What then, by contrast, are the educational aims which enable all young people to live fully human lives – not just the academically able. We need a vision of 14-18 education which embraces those who have opted out of or who are disengaged from formal education – those who are often rescued by colleges of further education or by the youth service with its own distinctive pedagogical approaches (see the evidence of the National Youth Agency to the Select Committee 7 ).
Such aims are: to develop
• self-worth – leaving school or college with a sense of achievement and able to enter the adult world with a sense of dignity and confidence;
• basic capabilities in reading, numeracy and communicating both orally and in writing;
• knowledge and understanding for the intelligent management of life – making sense of the social, physical and economic worlds they inhabit;
• practical capabilities through which they come to understand the world in a different way and to act creatively within it;
• ‘moral seriousness’ in thinking about the life worth living and about the big problems which affect the future (e.g. environmental destruction);
• capacity to contribute to the wider community of which they are part.

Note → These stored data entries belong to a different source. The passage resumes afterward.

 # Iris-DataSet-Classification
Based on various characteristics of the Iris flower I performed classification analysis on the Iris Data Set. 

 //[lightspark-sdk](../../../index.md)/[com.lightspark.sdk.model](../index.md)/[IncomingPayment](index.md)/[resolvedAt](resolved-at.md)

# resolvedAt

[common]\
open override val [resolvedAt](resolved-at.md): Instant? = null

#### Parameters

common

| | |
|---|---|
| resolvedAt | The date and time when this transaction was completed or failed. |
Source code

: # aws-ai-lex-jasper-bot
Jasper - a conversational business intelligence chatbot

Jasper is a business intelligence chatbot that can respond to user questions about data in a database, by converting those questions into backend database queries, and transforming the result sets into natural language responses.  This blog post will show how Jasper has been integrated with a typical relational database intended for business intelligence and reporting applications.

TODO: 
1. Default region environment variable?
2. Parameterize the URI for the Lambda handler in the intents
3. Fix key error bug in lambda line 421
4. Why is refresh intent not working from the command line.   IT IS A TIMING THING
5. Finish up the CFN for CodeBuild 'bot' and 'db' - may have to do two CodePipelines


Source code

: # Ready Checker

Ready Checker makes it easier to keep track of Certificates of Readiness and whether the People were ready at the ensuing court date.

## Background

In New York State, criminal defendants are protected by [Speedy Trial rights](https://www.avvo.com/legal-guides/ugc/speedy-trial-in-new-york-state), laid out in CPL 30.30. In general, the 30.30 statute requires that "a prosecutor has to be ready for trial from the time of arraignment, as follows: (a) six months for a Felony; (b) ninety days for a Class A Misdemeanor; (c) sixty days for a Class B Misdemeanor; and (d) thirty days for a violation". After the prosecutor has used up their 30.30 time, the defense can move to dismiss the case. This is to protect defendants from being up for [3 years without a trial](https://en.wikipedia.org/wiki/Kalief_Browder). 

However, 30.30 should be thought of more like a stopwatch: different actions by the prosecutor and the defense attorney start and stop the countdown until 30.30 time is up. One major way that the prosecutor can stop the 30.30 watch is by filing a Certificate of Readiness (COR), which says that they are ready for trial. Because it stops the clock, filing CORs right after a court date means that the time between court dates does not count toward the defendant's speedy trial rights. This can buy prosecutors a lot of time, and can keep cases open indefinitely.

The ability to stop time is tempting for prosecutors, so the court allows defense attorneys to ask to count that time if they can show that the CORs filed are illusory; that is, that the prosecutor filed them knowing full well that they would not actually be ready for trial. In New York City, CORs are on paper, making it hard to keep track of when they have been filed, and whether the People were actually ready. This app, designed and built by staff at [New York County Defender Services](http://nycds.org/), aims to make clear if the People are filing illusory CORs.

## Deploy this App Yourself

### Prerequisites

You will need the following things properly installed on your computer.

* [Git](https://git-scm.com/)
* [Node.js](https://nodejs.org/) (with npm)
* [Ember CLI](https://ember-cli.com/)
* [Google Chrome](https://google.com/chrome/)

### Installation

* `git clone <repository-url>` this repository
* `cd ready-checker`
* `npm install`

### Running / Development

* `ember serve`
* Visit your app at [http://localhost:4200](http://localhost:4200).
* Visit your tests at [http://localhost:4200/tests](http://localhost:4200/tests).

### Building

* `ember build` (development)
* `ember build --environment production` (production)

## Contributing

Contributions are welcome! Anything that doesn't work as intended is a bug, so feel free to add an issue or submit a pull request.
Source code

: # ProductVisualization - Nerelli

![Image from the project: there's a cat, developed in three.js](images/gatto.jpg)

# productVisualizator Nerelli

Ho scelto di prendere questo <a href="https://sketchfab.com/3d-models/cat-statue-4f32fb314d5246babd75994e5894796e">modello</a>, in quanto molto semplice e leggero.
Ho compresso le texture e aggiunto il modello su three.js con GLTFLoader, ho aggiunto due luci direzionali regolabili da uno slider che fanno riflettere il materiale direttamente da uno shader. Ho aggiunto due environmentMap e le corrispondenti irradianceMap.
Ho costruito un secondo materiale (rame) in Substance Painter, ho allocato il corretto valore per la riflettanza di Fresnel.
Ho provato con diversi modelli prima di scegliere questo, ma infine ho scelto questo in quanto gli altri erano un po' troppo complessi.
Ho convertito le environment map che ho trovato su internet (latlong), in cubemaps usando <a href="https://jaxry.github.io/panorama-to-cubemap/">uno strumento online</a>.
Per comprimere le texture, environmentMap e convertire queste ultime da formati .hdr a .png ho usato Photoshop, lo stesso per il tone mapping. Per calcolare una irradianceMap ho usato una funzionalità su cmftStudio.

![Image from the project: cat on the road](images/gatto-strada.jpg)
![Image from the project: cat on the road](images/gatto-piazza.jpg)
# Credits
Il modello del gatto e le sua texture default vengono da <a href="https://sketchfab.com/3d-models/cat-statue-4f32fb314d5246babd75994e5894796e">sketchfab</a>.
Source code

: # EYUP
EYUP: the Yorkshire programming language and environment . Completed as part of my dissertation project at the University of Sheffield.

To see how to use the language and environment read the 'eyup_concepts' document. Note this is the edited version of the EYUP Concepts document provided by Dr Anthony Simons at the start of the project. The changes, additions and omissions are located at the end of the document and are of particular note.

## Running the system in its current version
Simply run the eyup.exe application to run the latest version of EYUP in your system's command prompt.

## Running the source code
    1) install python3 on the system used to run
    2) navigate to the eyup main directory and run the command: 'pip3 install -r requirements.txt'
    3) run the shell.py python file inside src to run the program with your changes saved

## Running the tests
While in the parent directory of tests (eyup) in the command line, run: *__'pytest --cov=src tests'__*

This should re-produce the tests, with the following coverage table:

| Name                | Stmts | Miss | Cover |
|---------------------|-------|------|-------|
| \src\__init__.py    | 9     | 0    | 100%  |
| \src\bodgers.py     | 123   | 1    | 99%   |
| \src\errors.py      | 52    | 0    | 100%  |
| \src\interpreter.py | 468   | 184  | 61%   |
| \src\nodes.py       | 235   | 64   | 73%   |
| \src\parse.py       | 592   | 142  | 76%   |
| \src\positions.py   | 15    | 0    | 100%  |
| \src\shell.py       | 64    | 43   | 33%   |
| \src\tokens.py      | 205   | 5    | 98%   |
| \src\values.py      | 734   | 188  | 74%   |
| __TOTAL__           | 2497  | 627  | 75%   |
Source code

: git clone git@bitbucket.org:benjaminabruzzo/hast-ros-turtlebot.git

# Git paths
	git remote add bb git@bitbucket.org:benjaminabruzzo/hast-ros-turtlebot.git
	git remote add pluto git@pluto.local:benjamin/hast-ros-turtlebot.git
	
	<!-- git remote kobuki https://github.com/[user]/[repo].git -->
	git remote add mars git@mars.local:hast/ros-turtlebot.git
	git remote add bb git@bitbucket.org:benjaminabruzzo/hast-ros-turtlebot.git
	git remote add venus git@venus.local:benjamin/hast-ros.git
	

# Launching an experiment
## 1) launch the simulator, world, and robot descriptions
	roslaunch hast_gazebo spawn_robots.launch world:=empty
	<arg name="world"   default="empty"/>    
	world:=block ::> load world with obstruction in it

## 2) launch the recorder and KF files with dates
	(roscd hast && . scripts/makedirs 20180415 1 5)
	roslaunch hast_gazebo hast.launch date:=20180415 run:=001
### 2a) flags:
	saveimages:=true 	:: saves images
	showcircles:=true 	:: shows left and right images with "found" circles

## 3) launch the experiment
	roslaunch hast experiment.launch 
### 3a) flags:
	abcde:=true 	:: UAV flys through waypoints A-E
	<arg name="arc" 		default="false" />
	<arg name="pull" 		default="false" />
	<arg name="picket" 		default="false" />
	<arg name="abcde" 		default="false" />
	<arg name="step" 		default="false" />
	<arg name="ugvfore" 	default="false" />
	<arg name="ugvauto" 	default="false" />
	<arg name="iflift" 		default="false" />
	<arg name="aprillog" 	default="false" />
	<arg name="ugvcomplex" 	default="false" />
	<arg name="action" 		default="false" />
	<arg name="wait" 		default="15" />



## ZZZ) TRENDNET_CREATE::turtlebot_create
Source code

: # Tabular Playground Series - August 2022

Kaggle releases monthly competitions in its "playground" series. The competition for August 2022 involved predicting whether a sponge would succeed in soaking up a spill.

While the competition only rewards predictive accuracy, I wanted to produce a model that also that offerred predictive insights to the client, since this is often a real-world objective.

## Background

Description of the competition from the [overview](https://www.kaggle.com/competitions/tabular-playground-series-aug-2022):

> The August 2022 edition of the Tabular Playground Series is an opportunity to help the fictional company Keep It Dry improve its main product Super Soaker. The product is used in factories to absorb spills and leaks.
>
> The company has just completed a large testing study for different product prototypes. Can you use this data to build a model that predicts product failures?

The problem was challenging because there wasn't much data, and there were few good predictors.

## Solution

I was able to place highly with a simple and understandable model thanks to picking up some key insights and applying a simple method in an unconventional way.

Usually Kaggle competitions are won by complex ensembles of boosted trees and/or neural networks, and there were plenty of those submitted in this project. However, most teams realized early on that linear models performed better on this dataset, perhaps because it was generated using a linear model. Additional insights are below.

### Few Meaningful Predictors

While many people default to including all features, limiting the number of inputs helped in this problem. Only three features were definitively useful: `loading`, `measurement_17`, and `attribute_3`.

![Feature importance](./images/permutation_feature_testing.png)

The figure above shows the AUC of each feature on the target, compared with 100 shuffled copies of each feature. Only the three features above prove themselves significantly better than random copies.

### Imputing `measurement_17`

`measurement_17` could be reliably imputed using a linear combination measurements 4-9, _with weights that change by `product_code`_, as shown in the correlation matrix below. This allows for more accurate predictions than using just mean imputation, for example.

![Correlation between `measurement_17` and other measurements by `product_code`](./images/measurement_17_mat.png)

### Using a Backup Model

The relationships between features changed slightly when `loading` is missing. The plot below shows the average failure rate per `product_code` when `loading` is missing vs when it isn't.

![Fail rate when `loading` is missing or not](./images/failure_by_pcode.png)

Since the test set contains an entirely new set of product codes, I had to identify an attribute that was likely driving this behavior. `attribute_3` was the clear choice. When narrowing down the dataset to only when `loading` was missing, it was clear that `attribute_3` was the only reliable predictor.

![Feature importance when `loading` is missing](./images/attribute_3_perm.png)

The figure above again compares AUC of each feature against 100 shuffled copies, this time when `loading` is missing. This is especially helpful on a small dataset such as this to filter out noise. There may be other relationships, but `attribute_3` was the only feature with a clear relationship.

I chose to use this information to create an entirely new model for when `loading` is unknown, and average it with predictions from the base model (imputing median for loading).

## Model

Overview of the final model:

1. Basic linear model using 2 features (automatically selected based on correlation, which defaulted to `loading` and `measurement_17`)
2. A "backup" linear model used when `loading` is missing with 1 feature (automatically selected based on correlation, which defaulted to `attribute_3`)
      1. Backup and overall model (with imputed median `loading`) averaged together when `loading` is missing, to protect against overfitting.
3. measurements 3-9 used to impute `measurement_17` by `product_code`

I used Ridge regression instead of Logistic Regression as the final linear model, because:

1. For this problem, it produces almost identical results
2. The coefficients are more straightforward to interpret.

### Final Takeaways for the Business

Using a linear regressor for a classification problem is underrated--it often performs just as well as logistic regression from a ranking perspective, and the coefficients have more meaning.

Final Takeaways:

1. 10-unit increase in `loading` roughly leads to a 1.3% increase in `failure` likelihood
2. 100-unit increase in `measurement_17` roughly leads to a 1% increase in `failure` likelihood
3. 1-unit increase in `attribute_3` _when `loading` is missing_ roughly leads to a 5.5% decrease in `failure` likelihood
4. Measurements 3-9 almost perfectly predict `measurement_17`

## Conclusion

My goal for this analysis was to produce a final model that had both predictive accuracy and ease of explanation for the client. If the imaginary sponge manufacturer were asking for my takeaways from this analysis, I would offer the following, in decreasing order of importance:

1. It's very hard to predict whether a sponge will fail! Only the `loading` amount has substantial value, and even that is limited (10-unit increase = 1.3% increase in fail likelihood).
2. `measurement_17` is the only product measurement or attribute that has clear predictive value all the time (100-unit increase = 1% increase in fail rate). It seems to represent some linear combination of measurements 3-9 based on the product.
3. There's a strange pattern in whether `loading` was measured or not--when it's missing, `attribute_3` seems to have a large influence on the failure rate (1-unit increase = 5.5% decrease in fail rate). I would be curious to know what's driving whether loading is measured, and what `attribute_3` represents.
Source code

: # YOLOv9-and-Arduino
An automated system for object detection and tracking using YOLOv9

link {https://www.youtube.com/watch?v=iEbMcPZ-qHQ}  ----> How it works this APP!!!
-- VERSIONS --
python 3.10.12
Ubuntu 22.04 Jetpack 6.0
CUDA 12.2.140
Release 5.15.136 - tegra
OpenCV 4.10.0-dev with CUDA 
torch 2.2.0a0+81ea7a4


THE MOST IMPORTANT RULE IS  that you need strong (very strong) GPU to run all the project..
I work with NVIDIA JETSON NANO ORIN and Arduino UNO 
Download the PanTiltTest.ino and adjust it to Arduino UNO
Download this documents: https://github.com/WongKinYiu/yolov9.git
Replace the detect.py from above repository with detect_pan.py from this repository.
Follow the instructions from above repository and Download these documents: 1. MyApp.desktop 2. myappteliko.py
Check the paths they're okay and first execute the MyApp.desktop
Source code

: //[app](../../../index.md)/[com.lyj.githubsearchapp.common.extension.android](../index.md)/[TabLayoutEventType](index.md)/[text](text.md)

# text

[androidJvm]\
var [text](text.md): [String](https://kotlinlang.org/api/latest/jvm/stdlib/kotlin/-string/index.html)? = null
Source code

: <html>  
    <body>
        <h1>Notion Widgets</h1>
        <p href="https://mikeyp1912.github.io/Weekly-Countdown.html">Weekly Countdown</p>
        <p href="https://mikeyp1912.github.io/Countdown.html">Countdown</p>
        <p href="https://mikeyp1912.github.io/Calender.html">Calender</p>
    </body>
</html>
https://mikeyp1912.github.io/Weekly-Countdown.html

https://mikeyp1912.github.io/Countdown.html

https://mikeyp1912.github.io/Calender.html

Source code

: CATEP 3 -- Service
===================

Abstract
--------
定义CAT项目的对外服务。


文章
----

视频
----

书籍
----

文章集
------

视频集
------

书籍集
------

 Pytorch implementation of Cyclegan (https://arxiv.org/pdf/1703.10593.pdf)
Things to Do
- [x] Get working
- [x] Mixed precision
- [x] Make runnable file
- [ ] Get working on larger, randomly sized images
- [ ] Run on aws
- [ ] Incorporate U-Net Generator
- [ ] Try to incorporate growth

Such aims requires a wider vision of learning than what generally prevails, too often driven by ‘high-stakes testing’ and the consequent league tables.
A wider vision of learning
Formal education is dominated by success in narrowly conceived forms of academic learning, thus undermining other capabilities of importance to our society, namely, those reflecting the broader aims outlined above. This is crucial, not simply for the many young people disengaged from formal learning due to its narrow focus and the deep sense of failure caused, but also for those deemed successful but whose success often lacks understanding of the subject matter. (See, for example, the trenchant criticisms by the Smith Report where successful teaching to the test, though leading to high scores, too often leads to poor understanding) 8 .
A wider vision of learning is required, one which respects the practical as well as the academic, informal and experiential as well as formal learning, key concepts and ideas as well as facts and formulae, and the possibilities opened up by recent developments in Information and Communication Technology. It should draw on the range of expertise and resources within the community. There is a need, therefore, to restore
• practical capability and technical knowledge, for, in words of the Royal Society of the Arts, which for 250 years has emphasized the unity of thinking and doing, there exists in its own right a culture which is concerned with doing and making and organising and the creative arts. This culture emphasises the day to day management of affairs, the formulation and solution of problems, and the design, manufacture and marketing of goods and services 9.
And yet that ‘intelligent doer’ is too often neglected – unrecognised in the ‘standards’ by which learner and school or college are tested;
• development of understanding, namely, a grasp of the key ideas through which young people understand (at different levels) the physical, social and moral worlds they belong to. This must not be confused with the ‘transmission of knowledge’, as is illustrated by ACME’s The Mathematical Need of the Learner;
• the centrality of the arts (drama, dance, fine arts) through the active participation in which young people are enabled to explore what it means to be human;
• space for discussing matters of personal and social concern, based on evidence and experience (e.g., as in once widespread ‘Humanities Curriculum Project’);
• emphasis on the quality of work-based learning;
• engagement in community activities through which they come to see how their efforts, howsoever modest, can make a difference for the better.
All the above need to be learned through the initiation into the different forms of knowledge and understanding, into moral traditions so neglected, into practices of doing and making, and into civic and public traditions of service.